Please show every line in the entries below that includes the word "stats".

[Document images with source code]

══════════

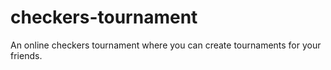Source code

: # checkers-tournament
An online checkers tournament where you can create tournaments for your friends.
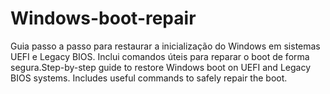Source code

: # Windows-boot-repair
Guia passo a passo para restaurar a inicialização do Windows em sistemas UEFI e Legacy BIOS. Inclui comandos úteis para reparar o boot de forma segura.Step-by-step guide to restore Windows boot on UEFI and Legacy BIOS systems. Includes useful commands to safely repair the boot.
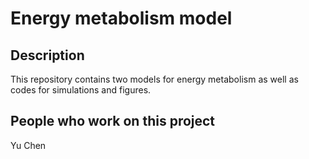 Energy metabolism model
===============

Description
------------

This repository contains two models for energy metabolism as well as codes for simulations and figures.


People who work on this project
-------------------------------

Yu Chen

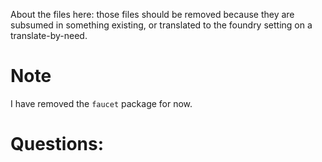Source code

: About the files here: those files should be removed because they are subsumed in something existing, or translated to the foundry setting on a translate-by-need.

# Note

I have removed the `faucet` package for now.

# Questions:
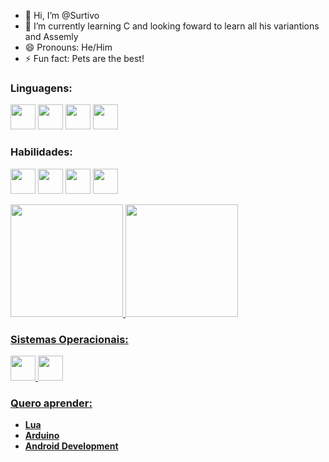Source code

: - 👋 Hi, I’m @Surtivo
- 🌱 I’m currently learning C and looking foward to learn all his variantions and Assemly
- 😄 Pronouns: He/Him
- ⚡ Fun fact: Pets are the best!
  
### Linguagens:

<img src="https://cdn.jsdelivr.net/gh/devicons/devicon@latest/icons/c/c-original.svg" width="40" height="40"/> <img src="https://cdn.jsdelivr.net/gh/devicons/devicon@latest/icons/cplusplus/cplusplus-original.svg" width="40" height="40"/> <img loading="lazy" src="https://cdn.jsdelivr.net/gh/devicons/devicon/icons/java/java-original.svg" width="40" height="40"/> <img src="https://cdn.jsdelivr.net/gh/devicons/devicon@latest/icons/python/python-original-wordmark.svg" width="40" height="40"/>

### Habilidades:

<img src="https://cdn.jsdelivr.net/gh/devicons/devicon@latest/icons/latex/latex-original.svg" width="40" height="40"/> <img src="https://cdn.jsdelivr.net/gh/devicons/devicon@latest/icons/mysql/mysql-original-wordmark.svg" width="40" height="40"/> <img src="https://cdn.jsdelivr.net/gh/devicons/devicon@latest/icons/visualstudio/visualstudio-plain.svg" width="40" height="40"/> <img src="https://cdn.jsdelivr.net/gh/devicons/devicon@latest/icons/vscode/vscode-original-wordmark.svg" width="40" height="40"/>

<div>
<a href="https://github.com/Surtivo">
<img loading="lazy" height="180em" src="https://github-readme-stats.vercel.app/api/top-langs/?username=Surtivo&layout=compact&langs_count=7&theme=dracula"/>
<img loading="lazy" height="180em" src="https://github-readme-stats.vercel.app/api?username=Surtivo&show_icons=true&theme=dracula&include_all_commits=true&count_private=true"/>
</div>
          
### Sistemas Operacionais:
<img src="https://cdn.jsdelivr.net/gh/devicons/devicon@latest/icons/windows11/windows11-original-wordmark.svg" width="40" height="40"/> <img src="https://cdn.jsdelivr.net/gh/devicons/devicon@latest/icons/linux/linux-original.svg" width="40" height="40"/>
          
### Quero aprender:
- **Lua**
- **Arduino**
- **Android Development**
          
          

<!---
Surtivo/Surtivo is a ✨ special ✨ repository because its `README.md` (this file) appears on your GitHub profile.
You can click the Preview link to take a look at your changes.
--->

══════════

● **Output below**:
<img loading="lazy" height="180em" src="https://github-readme-stats.vercel.app/api/top-langs/?username=Surtivo&layout=compact&langs_count=7&theme=dracula"/>
<img loading="lazy" height="180em" src="https://github-readme-stats.vercel.app/api?username=Surtivo&show_icons=true&theme=dracula&include_all_commits=true&count_private=true"/>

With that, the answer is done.